Dataset entries

------------------------------------------------------------------------

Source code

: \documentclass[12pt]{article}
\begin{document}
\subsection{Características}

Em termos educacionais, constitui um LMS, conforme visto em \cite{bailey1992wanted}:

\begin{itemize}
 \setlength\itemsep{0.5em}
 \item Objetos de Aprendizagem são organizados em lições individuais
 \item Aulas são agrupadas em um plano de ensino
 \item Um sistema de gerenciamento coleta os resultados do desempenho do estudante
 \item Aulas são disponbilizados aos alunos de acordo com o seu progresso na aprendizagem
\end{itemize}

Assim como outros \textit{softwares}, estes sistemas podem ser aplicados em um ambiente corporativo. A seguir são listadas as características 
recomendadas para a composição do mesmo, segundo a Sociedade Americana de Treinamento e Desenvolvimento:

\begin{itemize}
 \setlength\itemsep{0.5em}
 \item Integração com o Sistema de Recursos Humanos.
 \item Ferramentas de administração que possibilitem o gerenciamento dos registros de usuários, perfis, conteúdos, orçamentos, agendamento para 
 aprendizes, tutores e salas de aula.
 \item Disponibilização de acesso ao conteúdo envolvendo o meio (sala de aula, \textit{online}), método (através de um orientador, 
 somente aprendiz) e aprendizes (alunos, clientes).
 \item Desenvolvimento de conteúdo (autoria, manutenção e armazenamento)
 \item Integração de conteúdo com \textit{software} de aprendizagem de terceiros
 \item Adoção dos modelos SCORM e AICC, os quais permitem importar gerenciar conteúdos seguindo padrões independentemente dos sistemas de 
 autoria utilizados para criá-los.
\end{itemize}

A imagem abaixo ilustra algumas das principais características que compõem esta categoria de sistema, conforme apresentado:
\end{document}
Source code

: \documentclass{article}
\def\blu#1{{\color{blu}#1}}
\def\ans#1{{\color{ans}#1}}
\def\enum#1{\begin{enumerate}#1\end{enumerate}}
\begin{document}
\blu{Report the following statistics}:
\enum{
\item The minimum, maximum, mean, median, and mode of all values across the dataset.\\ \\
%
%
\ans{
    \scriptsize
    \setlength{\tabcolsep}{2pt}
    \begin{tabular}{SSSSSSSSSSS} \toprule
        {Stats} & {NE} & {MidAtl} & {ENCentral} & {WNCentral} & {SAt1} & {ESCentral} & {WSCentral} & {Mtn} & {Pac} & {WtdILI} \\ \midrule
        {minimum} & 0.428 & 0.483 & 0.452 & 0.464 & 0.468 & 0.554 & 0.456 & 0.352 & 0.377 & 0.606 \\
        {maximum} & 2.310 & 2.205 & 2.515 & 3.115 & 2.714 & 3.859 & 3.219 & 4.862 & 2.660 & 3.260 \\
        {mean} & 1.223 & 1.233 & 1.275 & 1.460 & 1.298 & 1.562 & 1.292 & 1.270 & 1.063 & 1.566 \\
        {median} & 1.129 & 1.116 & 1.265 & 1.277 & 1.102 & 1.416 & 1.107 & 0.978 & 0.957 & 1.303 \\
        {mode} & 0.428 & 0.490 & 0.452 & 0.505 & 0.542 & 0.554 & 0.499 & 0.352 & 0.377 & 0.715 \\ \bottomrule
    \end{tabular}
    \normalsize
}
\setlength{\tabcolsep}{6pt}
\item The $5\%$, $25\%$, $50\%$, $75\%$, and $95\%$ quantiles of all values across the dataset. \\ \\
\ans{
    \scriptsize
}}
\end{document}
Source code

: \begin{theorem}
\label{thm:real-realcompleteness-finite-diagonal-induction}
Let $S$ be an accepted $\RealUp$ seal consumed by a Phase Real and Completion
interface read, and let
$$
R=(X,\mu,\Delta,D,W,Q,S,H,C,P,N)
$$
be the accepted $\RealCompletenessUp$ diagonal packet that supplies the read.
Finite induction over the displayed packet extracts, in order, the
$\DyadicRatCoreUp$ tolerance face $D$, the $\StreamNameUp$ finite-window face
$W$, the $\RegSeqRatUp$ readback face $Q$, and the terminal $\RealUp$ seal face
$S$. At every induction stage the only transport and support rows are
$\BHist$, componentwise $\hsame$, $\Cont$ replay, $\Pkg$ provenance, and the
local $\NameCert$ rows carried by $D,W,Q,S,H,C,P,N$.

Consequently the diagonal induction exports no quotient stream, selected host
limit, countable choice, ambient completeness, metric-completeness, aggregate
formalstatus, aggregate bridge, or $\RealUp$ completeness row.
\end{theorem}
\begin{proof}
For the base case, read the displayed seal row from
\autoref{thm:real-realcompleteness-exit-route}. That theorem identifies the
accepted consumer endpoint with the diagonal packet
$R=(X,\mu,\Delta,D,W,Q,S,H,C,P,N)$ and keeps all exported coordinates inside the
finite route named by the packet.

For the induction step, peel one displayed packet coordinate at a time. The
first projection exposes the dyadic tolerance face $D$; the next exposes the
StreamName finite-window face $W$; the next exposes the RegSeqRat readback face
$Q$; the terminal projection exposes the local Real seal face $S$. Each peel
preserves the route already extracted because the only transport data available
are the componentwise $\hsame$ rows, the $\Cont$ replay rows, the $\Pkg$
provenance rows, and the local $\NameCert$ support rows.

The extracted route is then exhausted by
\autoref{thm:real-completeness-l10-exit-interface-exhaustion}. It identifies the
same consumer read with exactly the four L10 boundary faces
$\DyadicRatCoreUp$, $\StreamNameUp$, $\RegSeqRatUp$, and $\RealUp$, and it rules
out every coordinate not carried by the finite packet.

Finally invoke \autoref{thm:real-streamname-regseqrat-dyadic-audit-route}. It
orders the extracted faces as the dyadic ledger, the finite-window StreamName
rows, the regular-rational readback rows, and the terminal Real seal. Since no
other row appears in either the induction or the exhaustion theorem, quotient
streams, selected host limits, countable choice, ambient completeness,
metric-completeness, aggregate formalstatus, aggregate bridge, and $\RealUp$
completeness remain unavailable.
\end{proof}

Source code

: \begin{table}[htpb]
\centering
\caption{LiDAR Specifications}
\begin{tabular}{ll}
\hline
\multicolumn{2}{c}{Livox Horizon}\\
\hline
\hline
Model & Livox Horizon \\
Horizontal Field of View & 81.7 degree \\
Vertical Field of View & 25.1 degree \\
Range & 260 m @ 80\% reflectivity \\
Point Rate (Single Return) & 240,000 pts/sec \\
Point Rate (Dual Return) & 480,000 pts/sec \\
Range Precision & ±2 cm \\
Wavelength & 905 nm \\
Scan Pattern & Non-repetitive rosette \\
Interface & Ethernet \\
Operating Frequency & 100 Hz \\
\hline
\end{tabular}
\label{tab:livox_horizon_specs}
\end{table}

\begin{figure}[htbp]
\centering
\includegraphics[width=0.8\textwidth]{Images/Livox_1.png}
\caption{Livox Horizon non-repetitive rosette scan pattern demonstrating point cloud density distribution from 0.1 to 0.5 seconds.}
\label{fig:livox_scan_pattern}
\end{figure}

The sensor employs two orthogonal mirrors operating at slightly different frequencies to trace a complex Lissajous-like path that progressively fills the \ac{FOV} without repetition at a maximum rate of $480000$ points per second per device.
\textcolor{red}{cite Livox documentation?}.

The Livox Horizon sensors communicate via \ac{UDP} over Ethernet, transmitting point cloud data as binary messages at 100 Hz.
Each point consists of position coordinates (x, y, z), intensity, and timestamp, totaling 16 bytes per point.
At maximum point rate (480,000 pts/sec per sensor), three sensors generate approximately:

------------------------------------------------------------------------

Make a verbatim copy of every entry shown above.

Source code

: \documentclass[12pt]{article}
\begin{document}
\subsection{Características}

Em termos educacionais, constitui um LMS, conforme visto em \cite{bailey1992wanted}:

\begin{itemize}
 \setlength\itemsep{0.5em}
 \item Objetos de Aprendizagem são organizados em lições individuais
 \item Aulas são agrupadas em um plano de ensino
 \item Um sistema de gerenciamento coleta os resultados do desempenho do estudante
 \item Aulas são disponbilizados aos alunos de acordo com o seu progresso na aprendizagem
\end{itemize}

Assim como outros \textit{softwares}, estes sistemas podem ser aplicados em um ambiente corporativo. A seguir são listadas as características 
recomendadas para a composição do mesmo, segundo a Sociedade Americana de Treinamento e Desenvolvimento:

\begin{itemize}
 \setlength\itemsep{0.5em}
 \item Integração com o Sistema de Recursos Humanos.
 \item Ferramentas de administração que possibilitem o gerenciamento dos registros de usuários, perfis, conteúdos, orçamentos, agendamento para 
 aprendizes, tutores e salas de aula.
 \item Disponibilização de acesso ao conteúdo envolvendo o meio (sala de aula, \textit{online}), método (através de um orientador, 
 somente aprendiz) e aprendizes (alunos, clientes).
 \item Desenvolvimento de conteúdo (autoria, manutenção e armazenamento)
 \item Integração de conteúdo com \textit{software} de aprendizagem de terceiros
 \item Adoção dos modelos SCORM e AICC, os quais permitem importar gerenciar conteúdos seguindo padrões independentemente dos sistemas de 
 autoria utilizados para criá-los.
\end{itemize}

A imagem abaixo ilustra algumas das principais características que compõem esta categoria de sistema, conforme apresentado:
\end{document}
Source code

: \documentclass{article}
\def\blu#1{{\color{blu}#1}}
\def\ans#1{{\color{ans}#1}}
\def\enum#1{\begin{enumerate}#1\end{enumerate}}
\begin{document}
\blu{Report the following statistics}:
\enum{
\item The minimum, maximum, mean, median, and mode of all values across the dataset.\\ \\
%
%
\ans{
    \scriptsize
    \setlength{\tabcolsep}{2pt}
    \begin{tabular}{SSSSSSSSSSS} \toprule
        {Stats} & {NE} & {MidAtl} & {ENCentral} & {WNCentral} & {SAt1} & {ESCentral} & {WSCentral} & {Mtn} & {Pac} & {WtdILI} \\ \midrule
        {minimum} & 0.428 & 0.483 & 0.452 & 0.464 & 0.468 & 0.554 & 0.456 & 0.352 & 0.377 & 0.606 \\
        {maximum} & 2.310 & 2.205 & 2.515 & 3.115 & 2.714 & 3.859 & 3.219 & 4.862 & 2.660 & 3.260 \\
        {mean} & 1.223 & 1.233 & 1.275 & 1.460 & 1.298 & 1.562 & 1.292 & 1.270 & 1.063 & 1.566 \\
        {median} & 1.129 & 1.116 & 1.265 & 1.277 & 1.102 & 1.416 & 1.107 & 0.978 & 0.957 & 1.303 \\
        {mode} & 0.428 & 0.490 & 0.452 & 0.505 & 0.542 & 0.554 & 0.499 & 0.352 & 0.377 & 0.715 \\ \bottomrule
    \end{tabular}
    \normalsize
}
\setlength{\tabcolsep}{6pt}
\item The $5\%$, $25\%$, $50\%$, $75\%$, and $95\%$ quantiles of all values across the dataset. \\ \\
\ans{
    \scriptsize
}}
\end{document}
Source code

: \begin{theorem}
\label{thm:real-realcompleteness-finite-diagonal-induction}
Let $S$ be an accepted $\RealUp$ seal consumed by a Phase Real and Completion
interface read, and let
$$
R=(X,\mu,\Delta,D,W,Q,S,H,C,P,N)
$$
be the accepted $\RealCompletenessUp$ diagonal packet that supplies the read.
Finite induction over the displayed packet extracts, in order, the
$\DyadicRatCoreUp$ tolerance face $D$, the $\StreamNameUp$ finite-window face
$W$, the $\RegSeqRatUp$ readback face $Q$, and the terminal $\RealUp$ seal face
$S$. At every induction stage the only transport and support rows are
$\BHist$, componentwise $\hsame$, $\Cont$ replay, $\Pkg$ provenance, and the
local $\NameCert$ rows carried by $D,W,Q,S,H,C,P,N$.

Consequently the diagonal induction exports no quotient stream, selected host
limit, countable choice, ambient completeness, metric-completeness, aggregate
formalstatus, aggregate bridge, or $\RealUp$ completeness row.
\end{theorem}
\begin{proof}
For the base case, read the displayed seal row from
\autoref{thm:real-realcompleteness-exit-route}. That theorem identifies the
accepted consumer endpoint with the diagonal packet
$R=(X,\mu,\Delta,D,W,Q,S,H,C,P,N)$ and keeps all exported coordinates inside the
finite route named by the packet.

For the induction step, peel one displayed packet coordinate at a time. The
first projection exposes the dyadic tolerance face $D$; the next exposes the
StreamName finite-window face $W$; the next exposes the RegSeqRat readback face
$Q$; the terminal projection exposes the local Real seal face $S$. Each peel
preserves the route already extracted because the only transport data available
are the componentwise $\hsame$ rows, the $\Cont$ replay rows, the $\Pkg$
provenance rows, and the local $\NameCert$ support rows.

The extracted route is then exhausted by
\autoref{thm:real-completeness-l10-exit-interface-exhaustion}. It identifies the
same consumer read with exactly the four L10 boundary faces
$\DyadicRatCoreUp$, $\StreamNameUp$, $\RegSeqRatUp$, and $\RealUp$, and it rules
out every coordinate not carried by the finite packet.

Finally invoke \autoref{thm:real-streamname-regseqrat-dyadic-audit-route}. It
orders the extracted faces as the dyadic ledger, the finite-window StreamName
rows, the regular-rational readback rows, and the terminal Real seal. Since no
other row appears in either the induction or the exhaustion theorem, quotient
streams, selected host limits, countable choice, ambient completeness,
metric-completeness, aggregate formalstatus, aggregate bridge, and $\RealUp$
completeness remain unavailable.
\end{proof}

Source code

: \begin{table}[htpb]
\centering
\caption{LiDAR Specifications}
\begin{tabular}{ll}
\hline
\multicolumn{2}{c}{Livox Horizon}\\
\hline
\hline
Model & Livox Horizon \\
Horizontal Field of View & 81.7 degree \\
Vertical Field of View & 25.1 degree \\
Range & 260 m @ 80\% reflectivity \\
Point Rate (Single Return) & 240,000 pts/sec \\
Point Rate (Dual Return) & 480,000 pts/sec \\
Range Precision & ±2 cm \\
Wavelength & 905 nm \\
Scan Pattern & Non-repetitive rosette \\
Interface & Ethernet \\
Operating Frequency & 100 Hz \\
\hline
\end{tabular}
\label{tab:livox_horizon_specs}
\end{table}

\begin{figure}[htbp]
\centering
\includegraphics[width=0.8\textwidth]{Images/Livox_1.png}
\caption{Livox Horizon non-repetitive rosette scan pattern demonstrating point cloud density distribution from 0.1 to 0.5 seconds.}
\label{fig:livox_scan_pattern}
\end{figure}

The sensor employs two orthogonal mirrors operating at slightly different frequencies to trace a complex Lissajous-like path that progressively fills the \ac{FOV} without repetition at a maximum rate of $480000$ points per second per device.
\textcolor{red}{cite Livox documentation?}.

The Livox Horizon sensors communicate via \ac{UDP} over Ethernet, transmitting point cloud data as binary messages at 100 Hz.
Each point consists of position coordinates (x, y, z), intensity, and timestamp, totaling 16 bytes per point.
At maximum point rate (480,000 pts/sec per sensor), three sensors generate approximately:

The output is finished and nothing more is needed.